┌────────
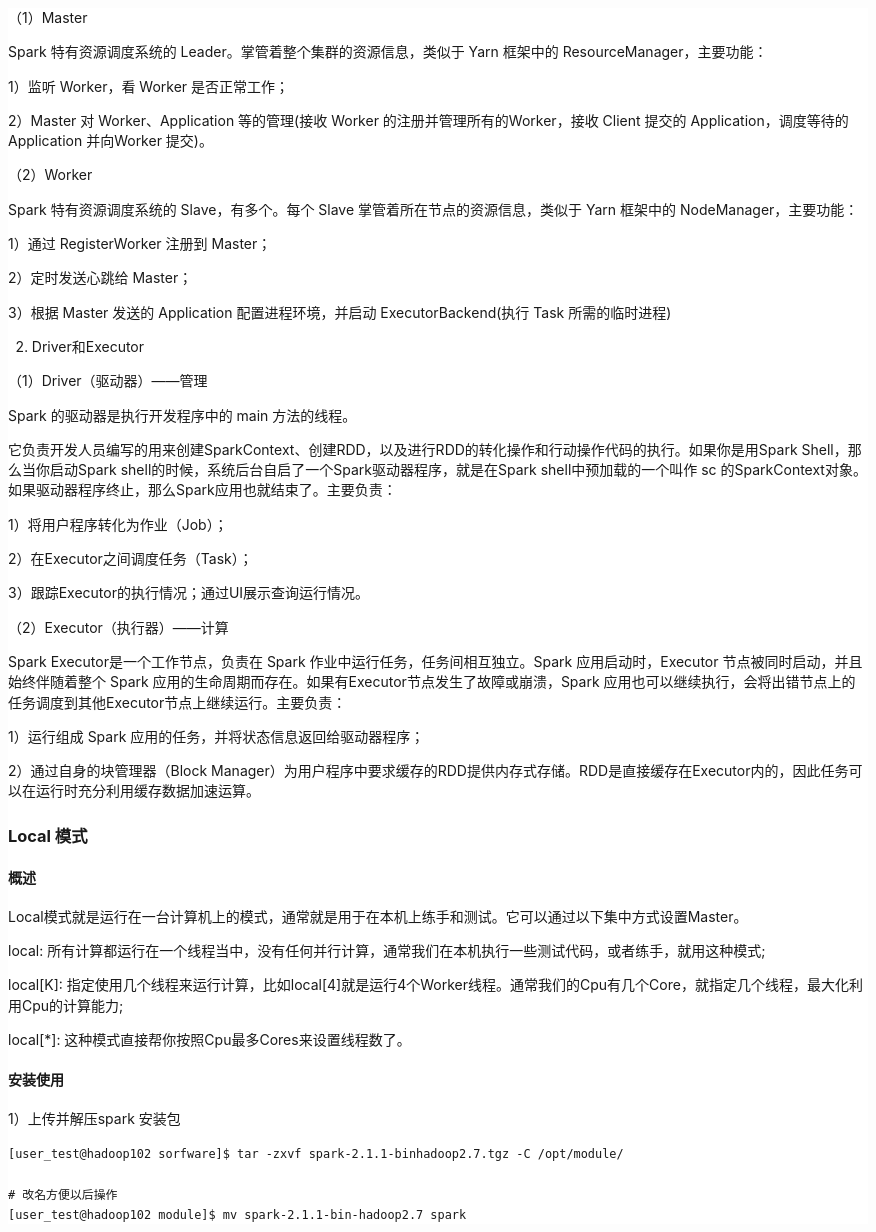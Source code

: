 （1）Master

Spark 特有资源调度系统的 Leader。掌管着整个集群的资源信息，类似于 Yarn 框架中的 ResourceManager，主要功能：

1）监听 Worker，看 Worker 是否正常工作；

2）Master 对 Worker、Application 等的管理(接收 Worker 的注册并管理所有的Worker，接收 Client 提交的 Application，调度等待的 Application 并向Worker 提交)。

（2）Worker

Spark 特有资源调度系统的 Slave，有多个。每个 Slave 掌管着所在节点的资源信息，类似于 Yarn 框架中的 NodeManager，主要功能：

1）通过 RegisterWorker 注册到 Master；

2）定时发送心跳给 Master；

3）根据 Master 发送的 Application 配置进程环境，并启动 ExecutorBackend(执行 Task 所需的临时进程)

2. Driver和Executor

（1）Driver（驱动器）——管理

Spark 的驱动器是执行开发程序中的 main 方法的线程。

它负责开发人员编写的用来创建SparkContext、创建RDD，以及进行RDD的转化操作和行动操作代码的执行。如果你是用Spark Shell，那么当你启动Spark shell的时候，系统后台自启了一个Spark驱动器程序，就是在Spark shell中预加载的一个叫作 sc 的SparkContext对象。如果驱动器程序终止，那么Spark应用也就结束了。主要负责：

1）将用户程序转化为作业（Job）；

2）在Executor之间调度任务（Task）；

3）跟踪Executor的执行情况；通过UI展示查询运行情况。

（2）Executor（执行器）——计算

Spark Executor是一个工作节点，负责在 Spark 作业中运行任务，任务间相互独立。Spark 应用启动时，Executor 节点被同时启动，并且始终伴随着整个 Spark 应用的生命周期而存在。如果有Executor节点发生了故障或崩溃，Spark 应用也可以继续执行，会将出错节点上的任务调度到其他Executor节点上继续运行。主要负责：

1）运行组成 Spark 应用的任务，并将状态信息返回给驱动器程序；

2）通过自身的块管理器（Block Manager）为用户程序中要求缓存的RDD提供内存式存储。RDD是直接缓存在Executor内的，因此任务可以在运行时充分利用缓存数据加速运算。

### Local 模式

#### 概述

Local模式就是运行在一台计算机上的模式，通常就是用于在本机上练手和测试。它可以通过以下集中方式设置Master。

local: 所有计算都运行在一个线程当中，没有任何并行计算，通常我们在本机执行一些测试代码，或者练手，就用这种模式;

local[K]: 指定使用几个线程来运行计算，比如local[4]就是运行4个Worker线程。通常我们的Cpu有几个Core，就指定几个线程，最大化利用Cpu的计算能力;

local[\*]: 这种模式直接帮你按照Cpu最多Cores来设置线程数了。

#### 安装使用

1）上传并解压spark 安装包

```shell
[user_test@hadoop102 sorfware]$ tar -zxvf spark-2.1.1-binhadoop2.7.tgz -C /opt/module/

# 改名方便以后操作
[user_test@hadoop102 module]$ mv spark-2.1.1-bin-hadoop2.7 spark
```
└────────
**Instructions for the task:**
Each line above that contains the word "主要负责" should be returned.

**Response to the exercise:**
它负责开发人员编写的用来创建SparkContext、创建RDD，以及进行RDD的转化操作和行动操作代码的执行。如果你是用Spark Shell，那么当你启动Spark shell的时候，系统后台自启了一个Spark驱动器程序，就是在Spark shell中预加载的一个叫作 sc 的SparkContext对象。如果驱动器程序终止，那么Spark应用也就结束了。主要负责：
Spark Executor是一个工作节点，负责在 Spark 作业中运行任务，任务间相互独立。Spark 应用启动时，Executor 节点被同时启动，并且始终伴随着整个 Spark 应用的生命周期而存在。如果有Executor节点发生了故障或崩溃，Spark 应用也可以继续执行，会将出错节点上的任务调度到其他Executor节点上继续运行。主要负责：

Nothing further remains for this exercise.